Convert a Tensor or RaggedTensor of wordpiece IDs to string-words.

import pathlib
pathlib.Path('/tmp/detok_vocab.txt').write_text(
    'a b c ##a ##b ##c'.replace(' ', '\n'))
wordpiece = WordpieceTokenizer('/tmp/detok_vocab.txt')
token_ids = [[0, 4, 5, 2, 5, 5, 5]]
wordpiece.detokenize(token_ids)
<tf.RaggedTensor [[b'abc', b'cccc']]>

The word pieces are joined along the innermost axis to make words. So the result has the same rank as the input, but the innermost axis of the result indexes words instead of word pieces.

The shape transformation is: [..., wordpieces] => [..., words]

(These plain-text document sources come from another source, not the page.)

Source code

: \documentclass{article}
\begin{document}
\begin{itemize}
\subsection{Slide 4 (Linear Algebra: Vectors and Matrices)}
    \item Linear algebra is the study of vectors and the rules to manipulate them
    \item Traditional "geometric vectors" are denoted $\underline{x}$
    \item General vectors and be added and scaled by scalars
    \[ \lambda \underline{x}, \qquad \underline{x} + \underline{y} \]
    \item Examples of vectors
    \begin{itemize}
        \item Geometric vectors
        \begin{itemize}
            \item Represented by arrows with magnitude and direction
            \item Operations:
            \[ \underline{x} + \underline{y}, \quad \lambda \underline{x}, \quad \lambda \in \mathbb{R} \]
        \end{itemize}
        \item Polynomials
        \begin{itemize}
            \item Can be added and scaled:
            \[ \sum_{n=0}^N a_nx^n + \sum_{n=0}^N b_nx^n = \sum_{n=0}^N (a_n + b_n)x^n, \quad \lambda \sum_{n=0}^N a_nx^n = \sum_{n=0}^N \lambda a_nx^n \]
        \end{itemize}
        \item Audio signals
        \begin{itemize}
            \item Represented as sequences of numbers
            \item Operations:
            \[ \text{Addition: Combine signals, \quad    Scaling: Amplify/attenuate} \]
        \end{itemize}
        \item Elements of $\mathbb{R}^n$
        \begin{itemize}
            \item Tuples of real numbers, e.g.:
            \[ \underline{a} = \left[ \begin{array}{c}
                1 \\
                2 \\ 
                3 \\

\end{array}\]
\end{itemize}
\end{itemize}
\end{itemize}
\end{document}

When the input shape is [..., words, wordpieces] (like the output of WordpieceTokenizer.tokenize) the result's shape is [..., words, 1]. The additional ragged axis can be removed using words.merge_dims(-2, -1).

Args
token_ids A RaggedTensor or Tensor with an int dtype. Must have ndims >= 2

Returns
A RaggedTensor with dtype string and the rank as the input token_ids.

split

View source

Alias for Tokenizer.tokenize.

split_with_offsets

View source

Alias for TokenizerWithOffsets.tokenize_with_offsets.

tokenize

View source

Tokenizes a tensor of UTF-8 string tokens further into subword tokens.

Example:

import pathlib
pathlib.Path('/tmp/tok_vocab.txt').write_text(
    "they ##' ##re the great ##est".replace(' ', '\n'))
tokens = [["they're", 'the', 'greatest']]
tokenizer = WordpieceTokenizer('/tmp/tok_vocab.txt',
                               token_out_type=tf.string)
tokenizer.tokenize(tokens)
<tf.RaggedTensor [[[b'they', b"##'", b'##re'], [b'the'],
                   [b'great', b'##est']]]>

Args
input An N-dimensional Tensor or RaggedTensor of UTF-8 strings.

Returns
A RaggedTensor of tokens where tokens[i1...iN, j] is the string contents (or ID in the vocab_lookup_table representing that string) of the jth token in input[i1...iN]

tokenize_with_offsets

View source

Tokenizes a tensor of UTF-8 string tokens further into subword tokens.

Example:

import pathlib
pathlib.Path('/tmp/tok_vocab.txt').write_text(
    "they ##' ##re the great ##est".replace(' ', '\n'))
tokens = [["they're", 'the', 'greatest']]
tokenizer = WordpieceTokenizer('/tmp/tok_vocab.txt',
                               token_out_type=tf.string)
subtokens, starts, ends = tokenizer.tokenize_with_offsets(tokens)
subtokens
<tf.RaggedTensor [[[b'they', b"##'", b'##re'], [b'the'],
                   [b'great', b'##est']]]>
starts
<tf.RaggedTensor [[[0, 4, 5], [0], [0, 5]]]>
ends
<tf.RaggedTensor [[[4, 5, 7], [3], [5, 8]]]>

Args
input An N-dimensional Tensor or RaggedTensor of UTF-8 strings.

Returns
A tuple (tokens, start_offsets, end_offsets) where:

tokens[i1...iN, j]: is a RaggedTensor of the string contents (or ID in the vocab_lookup_table representing that string) of the jth token in input[i1...iN]. start_offsets[i1...iN, j]: is a RaggedTensor of the byte offsets for the inclusive start of the jth token in input[i1...iN]. end_offsets[i1...iN, j]: is a RaggedTensor of the byte offsets for the exclusive end of the jth token in input[i...iN]` (exclusive, i.e., first byte after the end of the token).

vocab_size

View source

Returns the vocabulary size.

Args
name The name argument that is passed to the op function.

Returns
A scalar representing the vocabulary size.